(Reuters) - Schick and Wilkinson razor brands owner Edgewell Personal Care Co said on Thursday it would buy shaving startup Harry’s Inc in a $1.37 billion cash-and-stock deal, but its shares plunged 17 percent as the high levels of debt spooked investors.
Edgewell is the latest U.S. grooming company to buy startups to capitalize on such firms’ strong online presence and attract a new set of customers.
But such deals have not come cheap. Unilever reportedly paid five times annual sales for Dollar Shave Club in 2016.
While Edgewell is paying only four times revenue, the combined company will have gross debt of 5.2x earnings before interest, taxes, depreciation and amortization (EBITDA) when the deal closes.
Edgewell currently has a total debt of about $1 billion, which Consumer Edge analyst Jonathan Feeney said would double once the deal closes.
Gillette-owner Procter & Gamble and Unilever both have total debt of around twice their EBITDA.
UBS analyst Steven Strycula said while the deal made strategic sense in terms of growing Edgewell’s distribution and getting a direct-to-consumer expertise, it came with some risks.
“The pro-forma company carries in excess of 5x leverage and competes head-to-head with a stronger P&G - who is determined to return Gillette to sustainable growth,” Strycula said in a note.
Edgewell, which also reported lower-than-expected second-quarter revenue and a near 9 percent decline in organic sales, expects Harry’s to bring in $325 million in net sales and breakeven on EBITDA basis this year.

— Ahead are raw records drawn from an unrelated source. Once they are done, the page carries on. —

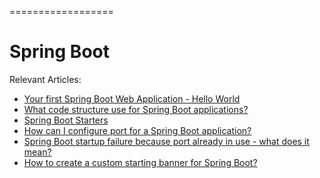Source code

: ==================

# Spring Boot 

Relevant Articles:
* [Your first Spring Boot Web Application - Hello World](https://frontbackend.com/spring-boot/your-first-spring-boot-application-hello-world)
* [What code structure use for Spring Boot applications?](https://frontbackend.com/spring-boot/what-code-structure-use-for-spring-boot-applications)
* [Spring Boot Starters](https://frontbackend.com/spring-boot/spring-boot-starters)
* [How can I configure port for a Spring Boot application?](https://frontbackend.com/spring-boot/how-can-i-configure-port-for-a-spring-boot-application)
* [Spring Boot startup failure because port already in use - what does it mean?](https://frontbackend.com/spring-boot/spring-boot-startup-failure-because-port-already-in-use-what-does-it-mean)
* [How to create a custom starting banner for Spring Boot?](https://frontbackend.com/spring-boot/how-to-create-a-custom-starting-banner-for-spring-boot)

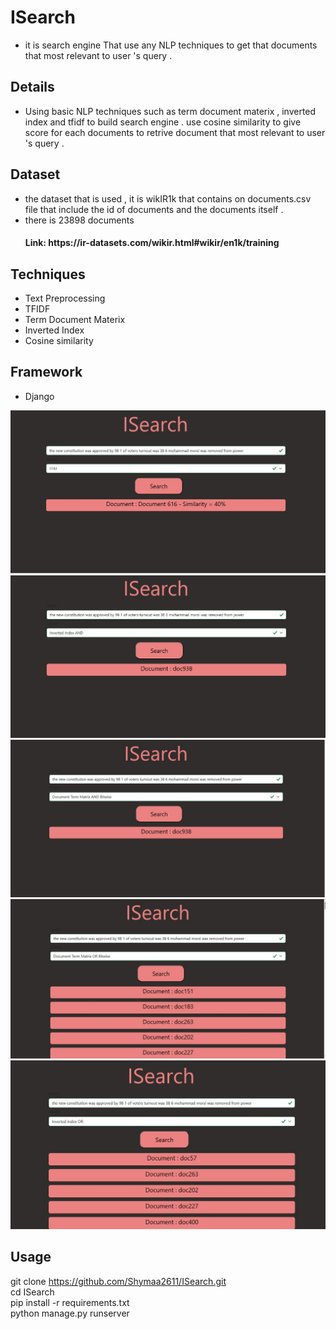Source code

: # ISearch
 - it is search engine That use any NLP techniques to get that documents that most 
   relevant to user 's query .

## Details
 - Using basic NLP techniques such as term document materix , inverted    
   index and tfidf to build search engine . use cosine similarity to give score for each documents to retrive document that most relevant to user 's query .


## Dataset
 - the dataset that is used , it is wikIR1k that contains on documents.csv file that include the  id of documents and the documents itself .
- there is 23898 documents
  <h4>Link: https://ir-datasets.com/wikir.html#wikir/en1k/training</h4>


## Techniques
 - Text Preprocessing
 - TFIDF
 - Term Document Materix
 - Inverted Index
 - Cosine similarity

 ## Framework
 - Django


![ISearch](image1.jpg)
![ISearch](image2.jpg)
![ISearch](image3.jpg)
![ISearch](image4.jpg)
![ISearch](image5.jpg)



## Usage
  git clone https://github.com/Shymaa2611/ISearch.git
  <br>
  cd ISearch
  <br>
  pip install -r requirements.txt
  <br>
  python manage.py runserver
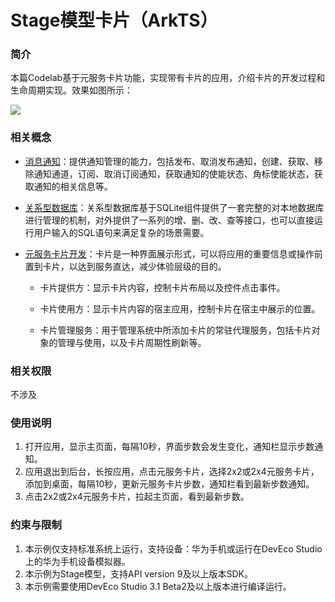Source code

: # Stage模型卡片（ArkTS）

### 简介
本篇Codelab基于元服务卡片功能，实现带有卡片的应用，介绍卡片的开发过程和生命周期实现。效果如图所示：

![](screenshots/device/steps_card.gif)

### 相关概念

- [消息通知](https://developer.harmonyos.com/cn/docs/documentation/doc-guides/notification-guidelines-0000001281360946)：提供通知管理的能力，包括发布、取消发布通知，创建、获取、移除通知通道，订阅、取消订阅通知，获取通知的使能状态、角标使能状态，获取通知的相关信息等。

- [关系型数据库](https://developer.harmonyos.com/cn/docs/documentation/doc-guides/database-relational-guidelines-0000001333800361)：关系型数据库基于SQLite组件提供了一套完整的对本地数据库进行管理的机制，对外提供了一系列的增、删、改、查等接口，也可以直接运行用户输入的SQL语句来满足复杂的场景需要。

- [元服务卡片开发](https://developer.harmonyos.com/cn/docs/documentation/doc-guides-V3/js-ui-widget-development-0000001535946225-V3?catalogVersion=V3)：卡片是一种界面展示形式，可以将应用的重要信息或操作前置到卡片，以达到服务直达，减少体验层级的目的。
 
  - 卡片提供方：显示卡片内容，控制卡片布局以及控件点击事件。

  - 卡片使用方：显示卡片内容的宿主应用，控制卡片在宿主中展示的位置。

  - 卡片管理服务：用于管理系统中所添加卡片的常驻代理服务，包括卡片对象的管理与使用，以及卡片周期性刷新等。


### 相关权限

不涉及

### 使用说明

1. 打开应用，显示主页面，每隔10秒，界面步数会发生变化，通知栏显示步数通知。
2. 应用退出到后台，长按应用，点击元服务卡片，选择2x2或2x4元服务卡片，添加到桌面，每隔10秒，更新元服务卡片步数，通知栏看到最新步数通知。
3. 点击2x2或2x4元服务卡片，拉起主页面，看到最新步数。

### 约束与限制

1. 本示例仅支持标准系统上运行，支持设备：华为手机或运行在DevEco Studio上的华为手机设备模拟器。
2. 本示例为Stage模型，支持API version 9及以上版本SDK。
3. 本示例需要使用DevEco Studio 3.1 Beta2及以上版本进行编译运行。

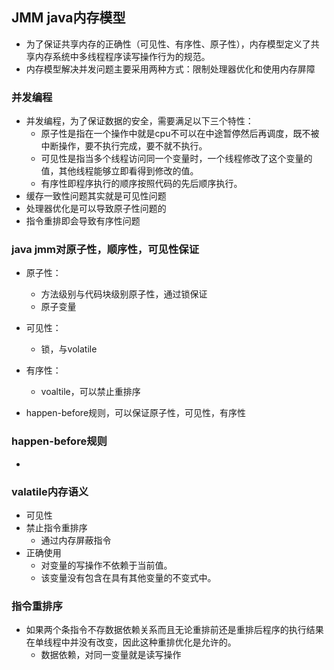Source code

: ## JMM java内存模型
 * 为了保证共享内存的正确性（可见性、有序性、原子性），内存模型定义了共享内存系统中多线程程序读写操作行为的规范。
 * 内存模型解决并发问题主要采用两种方式：限制处理器优化和使用内存屏障
 
### 并发编程
 * 并发编程，为了保证数据的安全，需要满足以下三个特性：
   + 原子性是指在一个操作中就是cpu不可以在中途暂停然后再调度，既不被中断操作，要不执行完成，要不就不执行。
   + 可见性是指当多个线程访问同一个变量时，一个线程修改了这个变量的值，其他线程能够立即看得到修改的值。
   + 有序性即程序执行的顺序按照代码的先后顺序执行。
 * 缓存一致性问题其实就是可见性问题
 * 处理器优化是可以导致原子性问题的
 * 指令重排即会导致有序性问题

### java jmm对原子性，顺序性，可见性保证
 * 原子性：
   + 方法级别与代码块级别原子性，通过锁保证
   + 原子变量
 * 可见性：
   + 锁，与volatile
 * 有序性：
   + voaltile，可以禁止重排序
   
 * happen-before规则，可以保证原子性，可见性，有序性

### happen-before规则
 * 
 
### valatile内存语义
 * 可见性
 * 禁止指令重排序 
   + 通过内存屏蔽指令
 * 正确使用
   + 对变量的写操作不依赖于当前值。
   + 该变量没有包含在具有其他变量的不变式中。

### 指令重排序
 * 如果两个条指令不存数据依赖关系而且无论重排前还是重排后程序的执行结果在单线程中并没有改变，因此这种重排优化是允许的。
   + 数据依赖，对同一变量就是读写操作
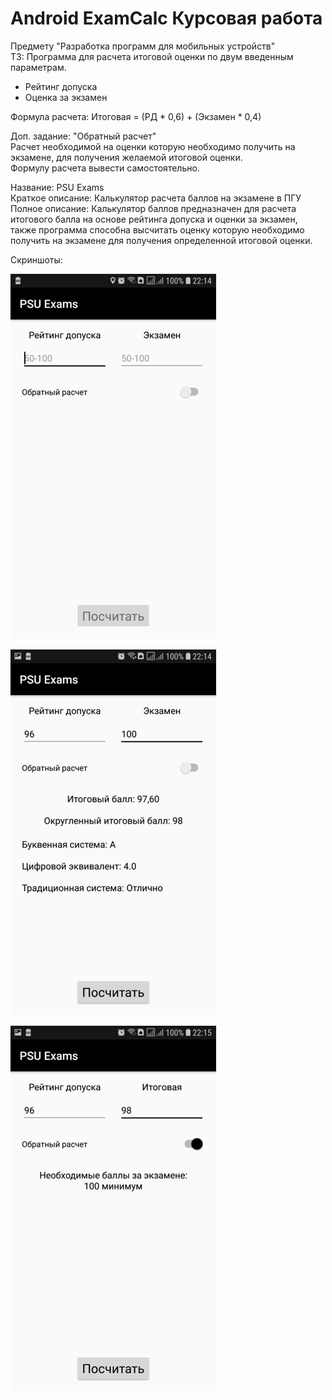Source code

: # Android ExamCalc Курсовая работа

Предмету "Разработка программ для мобильных устройств"  
ТЗ: Программа для расчета итоговой оценки по двум введенным параметрам.
- Рейтинг допуска
- Оценка за экзамен

Формула расчета: Итоговая = (РД * 0,6) + (Экзамен * 0,4)

Доп. задание: "Обратный расчет"  
Расчет необходимой на оценки которую необходимо получить на экзамене, для получения желаемой итоговой оценки.   
Формулу расчета вывести самостоятельно.    

Название: PSU Exams  
Краткое описание: Калькулятор расчета баллов на экзамене в ПГУ  
Полное описание: Калькулятор баллов предназначен для расчета итогового балла на основе рейтинга допуска и оценки за экзамен, также программа способна высчитать оценку которую необходимо получить на экзамене для получения определенной итоговой оценки.  

Скриншоты:  

![Screenshot](Screenshot_1.png)


![Screenshot](Screenshot_2.png)


![Screenshot](Screenshot_3.png)
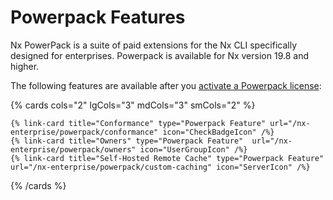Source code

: # Powerpack Features

Nx PowerPack is a suite of paid extensions for the Nx CLI specifically designed for enterprises. Powerpack is available for Nx version 19.8 and higher.

The following features are available after you [activate a Powerpack license](/nx-enterprise/activate-powerpack):

{% cards cols="2" lgCols="3" mdCols="3" smCols="2" %}

    {% link-card title="Conformance" type="Powerpack Feature" url="/nx-enterprise/powerpack/conformance" icon="CheckBadgeIcon" /%}
    {% link-card title="Owners" type="Powerpack Feature"  url="/nx-enterprise/powerpack/owners" icon="UserGroupIcon" /%}
    {% link-card title="Self-Hosted Remote Cache" type="Powerpack Feature"  url="/nx-enterprise/powerpack/custom-caching" icon="ServerIcon" /%}

{% /cards %}
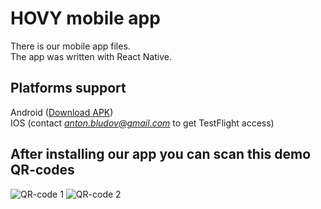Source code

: # HOVY mobile app

There is our mobile app files. <br />
The app was written with React Native.

## Platforms support

Android ([Download APK](https://a3.files.diawi.com/app-file/THo4j3267NPSi1h2LbyB.apk)) <br />
IOS (contact *anton.bludov@gmail.com* to get TestFlight access)

## After installing our app you can scan this demo QR-codes

![QR-code 1](https://i.postimg.cc/WbDjLmtJ/qr1.png)
![QR-code 2](https://i.postimg.cc/d0FKyz68/qr2.png)
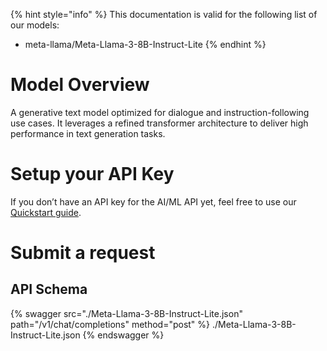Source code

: [#references:start]: <> ({ "template": "openapi" })
{% hint style="info" %}
This documentation is valid for the following list of our models:
* meta-llama/Meta-Llama-3-8B-Instruct-Lite
{% endhint %}

# Model Overview
A generative text model optimized for dialogue and instruction-following use cases. It leverages a refined transformer architecture to deliver high performance in text generation tasks.

# Setup your API Key
If you don’t have an API key for the AI/ML API yet, feel free to use our [Quickstart guide](https://docs.aimlapi.com/quickstart/setting-up).

# Submit a request
## API Schema
{% swagger src="./Meta-Llama-3-8B-Instruct-Lite.json" path="/v1/chat/completions" method="post" %}
./Meta-Llama-3-8B-Instruct-Lite.json
{% endswagger %}


[#references:end]: <> ({})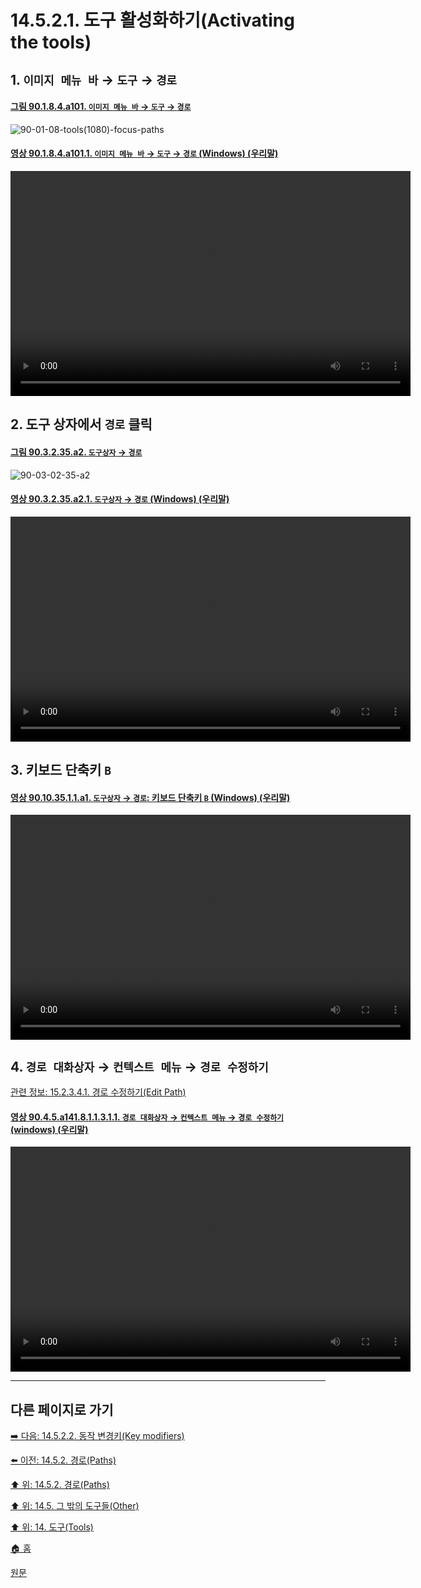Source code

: # 14.5.2.1. 도구 활성화하기(Activating the tools)

<a id="14-05-02-01-s1"></a>

## 1. `이미지 메뉴 바` → `도구` → `경로`

<a id="90-01-08-04-a101"></a>

#### [그림 90.1.8.4.a101. `이미지 메뉴 바` → `도구` → `경로`](./90-01-08-04-paths.md#90-01-08-04-a101)
![90-01-08-tools(1080)-focus-paths](https://github.com/wonder13662/gimp/assets/15767104/724c198c-17ce-441b-ad81-56b4e9155759)

<a id="90-01-08-04-a101-01"></a>

#### [영상 90.1.8.4.a101.1. `이미지 메뉴 바` → `도구` → `경로` (Windows) (우리말)](./90-01-08-04-paths.md#90-01-08-04-a101-01)
<video controls="controls" width="640" height="360" src="https://github.com/wonder13662/gimp/assets/15767104/92952a93-ceea-4c31-9876-d448018bc1a3"></video>

<a id="14-05-02-01-s2"></a>

## 2. 도구 상자에서 `경로` 클릭

<a id="90-03-02-35-a2"></a>

#### [그림 90.3.2.35.a2. `도구상자` → `경로`](./90-03-02-35-paths.md#90-03-02-35-a2)
![90-03-02-35-a2](https://github.com/wonder13662/gimp/assets/15767104/577e558a-9a9e-4376-9fde-a49781286f10)

<a id="90-03-02-35-a2-01"></a>

#### [영상 90.3.2.35.a2.1. `도구상자` → `경로` (Windows) (우리말)](./90-03-02-35-paths.md#90-03-02-35-a2-01)
<video controls="controls" width="640" height="360" src="https://github.com/wonder13662/gimp/assets/15767104/9b101ca5-d0dd-44be-bd04-fd4f72b19ad0"></video>

<a id="14-05-02-01-s3"></a>

## 3. 키보드 단축키 `B`

<a id="90-10-35-01-01-a1"></a>

#### [영상 90.10.35.1.1.a1. `도구상자` → `경로`: 키보드 단축키 `B` (Windows) (우리말)](./90-10-35-01-01-b.md#90-10-35-01-01-a1)
<video controls="controls" width="640" height="360" src="https://github.com/wonder13662/gimp/assets/15767104/8434cfe3-b8c1-428c-b563-7f20dc7e6d38"></video>

<a id="14-05-02-01-s4"></a>

## 4. `경로 대화상자` → `컨텍스트 메뉴` → `경로 수정하기`

[관련 정보: 15.2.3.4.1. 경로 수정하기(Edit Path)](./15-02-03-04-01-edit_path.md)

<a id="90-04-05-a141-08-01-01-03-01-01"></a>

#### [영상 90.4.5.a141.8.1.1.3.1.1. `경로 대화상자` → `컨텍스트 메뉴` → `경로 수정하기` (windows) (우리말)](./90-04-05-paths.md#90-04-05-a141-08-01-01-03-01-01)
<video controls="controls" width="640" height="360" src="https://github.com/wonder13662/gimp/assets/15767104/23620b10-1c5b-4a3f-95ab-3723ec82f76a"></video>

***

## 다른 페이지로 가기

[➡️ 다음: 14.5.2.2. 동작 변경키(Key modifiers)](./14-05-02-02-key_modifiers.md)

[⬅️ 이전: 14.5.2. 경로(Paths)](./14-05-02-00-paths.md)

[⬆️ 위: 14.5.2. 경로(Paths)](./14-05-02-00-paths.md)

[⬆️ 위: 14.5. 그 밖의 도구들(Other)](./14-05-00-other.md)

[⬆️ 위: 14. 도구(Tools)](./14-00-tools.md)

[🏠 홈](./00-home.md)

[원문](https://docs.gimp.org/2.10/ko/gimp-tool-path.html#idm16482)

The company is in the process of exploring alternatives, including the sale of its feminine care and infant care businesses, and the current debt estimates exclude proceeds from any potential divestiture.
New York-based Harry’s sells razors, shaving creams, lotions, soaps and other grooming products, embossed with its quirky hairy elephant logo, as well as Flamingo line of women’s razors and waxes over the internet and also in Walmart Inc and Target Corp stores.
Edgewell said Harry’s founders Andy Katz-Mayfield and Jeff Raider will join its executive team as co-presidents of the company’s U.S. operations.
The company will pay 79 percent of the deal value in cash and the rest in stock, giving Harry’s shareholders an 11 percent stake in the combined company upon completion of the deal, expected by the end of first quarter of 2020.
Edgewell’s shares were trading down about 13 percent at $34.81, on pace to erase all its year-to-date gains.